Wednesday 21 December 2011

Are we bored yet?


How long can we bear these elaborate set pieces over minor details and pretend that they equal a political debate? When will it be fair to wonder if the issue of who ends up in charge of our affairs matters? The latest round of posturing by the intransigent Republicans and the pathologically masochistic Obama White House boils down to how much austerity should be shoveled into the latest package of temporary relief for the masses of unemployed and bruised middle classes. But their debate is not over fundamentals: they only dissent over how much wealth should be pushed into the upper income brackets while the social democratic legacy of FDR is slowly dismantled.

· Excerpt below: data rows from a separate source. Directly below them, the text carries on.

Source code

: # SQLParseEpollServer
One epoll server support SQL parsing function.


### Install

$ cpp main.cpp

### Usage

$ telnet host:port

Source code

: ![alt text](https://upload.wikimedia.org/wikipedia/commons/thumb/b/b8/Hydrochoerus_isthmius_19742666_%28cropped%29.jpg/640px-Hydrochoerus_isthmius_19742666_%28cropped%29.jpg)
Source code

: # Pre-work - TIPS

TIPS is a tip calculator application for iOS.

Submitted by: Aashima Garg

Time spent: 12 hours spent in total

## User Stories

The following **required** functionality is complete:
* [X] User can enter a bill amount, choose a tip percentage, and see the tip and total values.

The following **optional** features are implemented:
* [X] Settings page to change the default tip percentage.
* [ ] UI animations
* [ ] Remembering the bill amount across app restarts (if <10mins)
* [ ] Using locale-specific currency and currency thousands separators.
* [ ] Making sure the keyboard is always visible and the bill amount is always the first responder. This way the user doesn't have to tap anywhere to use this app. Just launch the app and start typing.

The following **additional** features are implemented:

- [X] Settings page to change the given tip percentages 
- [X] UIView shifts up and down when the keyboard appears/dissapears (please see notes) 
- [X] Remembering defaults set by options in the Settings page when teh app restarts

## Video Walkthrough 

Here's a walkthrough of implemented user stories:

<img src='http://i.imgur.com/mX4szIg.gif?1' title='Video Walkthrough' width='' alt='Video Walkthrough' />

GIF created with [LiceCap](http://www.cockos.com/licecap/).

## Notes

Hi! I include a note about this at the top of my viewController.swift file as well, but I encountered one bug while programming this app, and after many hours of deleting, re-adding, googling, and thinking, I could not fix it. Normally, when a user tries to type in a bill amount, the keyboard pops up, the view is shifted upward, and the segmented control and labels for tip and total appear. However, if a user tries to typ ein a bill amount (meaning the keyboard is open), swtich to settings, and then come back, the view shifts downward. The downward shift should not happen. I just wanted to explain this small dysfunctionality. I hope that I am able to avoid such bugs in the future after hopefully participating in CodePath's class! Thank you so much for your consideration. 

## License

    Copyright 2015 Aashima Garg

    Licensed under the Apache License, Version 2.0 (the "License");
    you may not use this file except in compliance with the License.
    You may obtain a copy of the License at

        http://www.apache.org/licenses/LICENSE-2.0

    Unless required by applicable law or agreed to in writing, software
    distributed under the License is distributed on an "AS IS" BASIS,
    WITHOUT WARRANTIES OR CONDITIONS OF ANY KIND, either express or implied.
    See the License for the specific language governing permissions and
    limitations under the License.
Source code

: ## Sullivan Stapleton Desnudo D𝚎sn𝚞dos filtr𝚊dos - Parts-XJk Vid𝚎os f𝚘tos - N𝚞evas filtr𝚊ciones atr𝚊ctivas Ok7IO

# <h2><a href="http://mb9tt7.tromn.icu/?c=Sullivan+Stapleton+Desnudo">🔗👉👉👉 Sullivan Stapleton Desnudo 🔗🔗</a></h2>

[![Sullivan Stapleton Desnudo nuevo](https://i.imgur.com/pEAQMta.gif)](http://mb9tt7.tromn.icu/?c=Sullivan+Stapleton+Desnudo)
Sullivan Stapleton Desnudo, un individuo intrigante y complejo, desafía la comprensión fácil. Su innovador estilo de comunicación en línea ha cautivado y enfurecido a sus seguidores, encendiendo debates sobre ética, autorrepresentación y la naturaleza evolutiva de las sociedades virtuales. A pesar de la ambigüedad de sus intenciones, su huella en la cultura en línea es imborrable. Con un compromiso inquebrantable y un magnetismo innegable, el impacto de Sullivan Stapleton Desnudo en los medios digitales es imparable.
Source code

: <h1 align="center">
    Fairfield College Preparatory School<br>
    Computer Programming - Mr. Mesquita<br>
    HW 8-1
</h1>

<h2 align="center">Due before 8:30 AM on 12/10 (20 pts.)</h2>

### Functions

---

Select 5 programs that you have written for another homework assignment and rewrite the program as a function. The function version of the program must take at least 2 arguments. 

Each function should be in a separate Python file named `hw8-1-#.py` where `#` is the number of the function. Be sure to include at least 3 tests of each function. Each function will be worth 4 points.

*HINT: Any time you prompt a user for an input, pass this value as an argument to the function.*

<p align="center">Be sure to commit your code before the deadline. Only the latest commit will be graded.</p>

Obama’s tying of a tax break to the Social Security Fund is an appalling scandal that, I anticipate, will ring the death knell for the most successful social insurance program in our history, one that even Bush II could not touch. Once the lowered payroll deductions are well established, it will be impossible to return them to previous levels, and the long-standing falsehood about the Fund’s insolvency will molt into fact. There was no need to boost demand in this way as Dean Baker notes in The Guardian:

‘The only reason to tie the tax cut to Social Security is if the intention is to raise issues about the Social Security tax at some future point.The response of the Obama people to this complaint is that this is the only tax cut that the Republican Congress will approve and that we badly need the stimulus. . . . But if that is the case, it only speaks to the incredible failure of this administration to define the agenda and speak honestly about the economy. It's not surprising that they don't have the political support for more effective stimulus when they abandoned the effort to make the case almost two years ago’.

Yves Smith writing in Naked Capitalism a few weeks ago was more emphatic in agreement that Obama’s early error on the economy trapped him in a downward spiral:

‘The widespread, vocal opposition to the TARP [bank bailout] was evidence that a once complacent populace had been roused. Reform, if proposed with energy and confidence, wasn’t a risk; not only was it badly needed, it was just what voters wanted.

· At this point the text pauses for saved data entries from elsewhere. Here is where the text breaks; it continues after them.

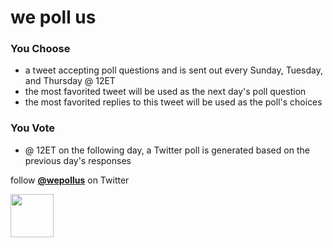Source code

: # we poll us
### You Choose
* a tweet accepting poll questions and is sent out every Sunday, Tuesday, and Thursday @ 12ET
* the most favorited tweet will be used as the next day's poll question
* the most favorited replies to this tweet will be used as the poll's choices
### You Vote
* @ 12ET on the following day, a Twitter poll is generated based on the previous day's responses

follow [__@wepollus__](https://twitter.com/wepollus) on Twitter

[<img width="69px" src="https://pbs.twimg.com/profile_images/1318325485177393154/7rvIU0_1_400x400.jpg">](https://twitter.com/wepollus)
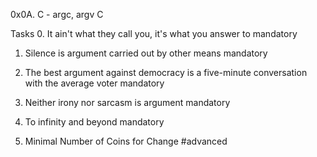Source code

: 0x0A. C - argc, argv
C

Tasks
0. It ain't what they call you, it's what you answer to
mandatory

1. Silence is argument carried out by other means
mandatory

2. The best argument against democracy is a five-minute conversation with the average voter
mandatory


3. Neither irony nor sarcasm is argument
mandatory

4. To infinity and beyond
mandatory

5. Minimal Number of Coins for Change
#advanced

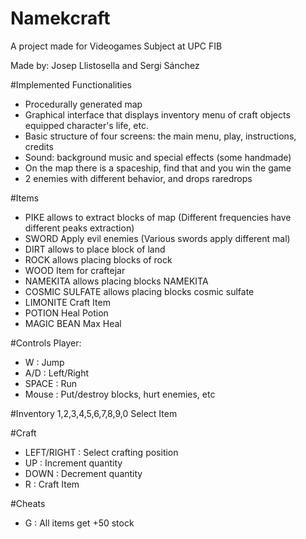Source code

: # Namekcraft

A project made for Videogames Subject at UPC FIB

Made by: Josep Llistosella and Sergi Sánchez

#Implemented Functionalities
- Procedurally generated map
- Graphical interface that displays inventory menu of craft objects equipped character's life, etc.
- Basic structure of four screens: the main menu, play, instructions, credits
- Sound: background music and special effects (some handmade)
- On the map there is a spaceship, find that and you win the game
- 2 enemies with different behavior, and drops raredrops

#Items
    
- PIKE allows to extract blocks of map (Different frequencies have different peaks extraction)
- SWORD Apply evil enemies (Various swords apply different mal)
- DIRT allows to place block of land
- ROCK allows placing blocks of rock
- WOOD Item for craftejar
- NAMEKITA allows placing blocks NAMEKITA
- COSMIC SULFATE allows placing blocks cosmic sulfate
- LIMONITE Craft Item
- POTION Heal Potion 
- MAGIC BEAN Max Heal

#Controls
Player:
- W : Jump
- A/D : Left/Right
- SPACE : Run
- Mouse : Put/destroy blocks, hurt enemies, etc

#Inventory
1,2,3,4,5,6,7,8,9,0  Select Item

#Craft
- LEFT/RIGHT : Select crafting position
- UP : Increment quantity
- DOWN : Decrement quantity
- R : Craft Item

#Cheats
- G : All items get +50 stock

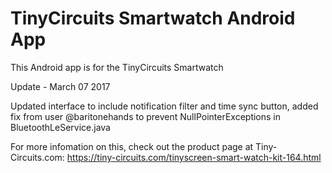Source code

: # TinyCircuits Smartwatch Android App

This Android app is for the TinyCircuits Smartwatch

Update - March 07 2017

Updated interface to include notification filter and time sync button, added fix from user @baritonehands to prevent NullPointerExceptions in BluetoothLeService.java

For more infomation on this, check out the product page at Tiny-Circuits.com:  https://tiny-circuits.com/tinyscreen-smart-watch-kit-164.html

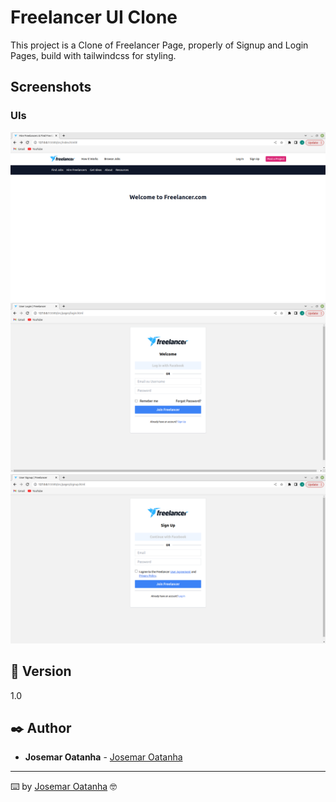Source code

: # Freelancer UI Clone

This project is a Clone of Freelancer Page, properly of Signup and Login Pages, build with tailwindcss for styling.

## Screenshots

### UIs

![Home Page](https://github.com/joshaodev/freelancer-ui-clone/blob/main/screenshots/home_page.png)
![Login](https://github.com/joshaodev/freelancer-ui-clone/blob/main/screenshots/login_page.png)
![Signup](https://github.com/joshaodev/freelancer-ui-clone/blob/main/screenshots/signup_page.png)


## 📌 Version

1.0 

## ✒️ Author

* **Josemar Oatanha** - [Josemar Oatanha](https://github.com/joshaodev)

---
⌨️ by [Josemar Oatanha](https://gist.github.com/joshaodev) 🤓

‘But incoming president Obama failed to act. Whether he failed to see the opportunity, didn’t understand it, or was simply not interested is moot. Rather than bring vested banking interests to heel, the Obama Administration instead chose to reconstitute, as much as possible, the very same industry whose reckless pursuit of profit had thrown the world economy off the cliff. . . . Obama’s repudiation of his campaign promise of change, by turning his back on meaningful reform of the financial services industry, in turn locked his Administration into a course of action. The new administration would have no choice other than working fist-in-glove with the banksters, supporting and amplifying their own, well established, propaganda efforts.’


I agree with these assessments with one exception: that Obama somehow goofed. I give the man credit for his famous smarts and therefore conclude that he is doing exactly what he wanted to do all along, which is save the threatened behinds of the financier class and consolidate their rule. If Obama is using the Republican wacko brigades to enable him to impose a viciously conservative program of wealth redistribution upward while pretending to be the last-populist-standing, his actions make perfect sense as discussed in indignant detail here by Glen Ford.

There is every indication that the coming election season will confirm that the strategy is working brilliantly and that attention will be diverted to the bad, nasty Tea Party brigades while the 99% are well and finely skewered by the Republi-crat duopoly.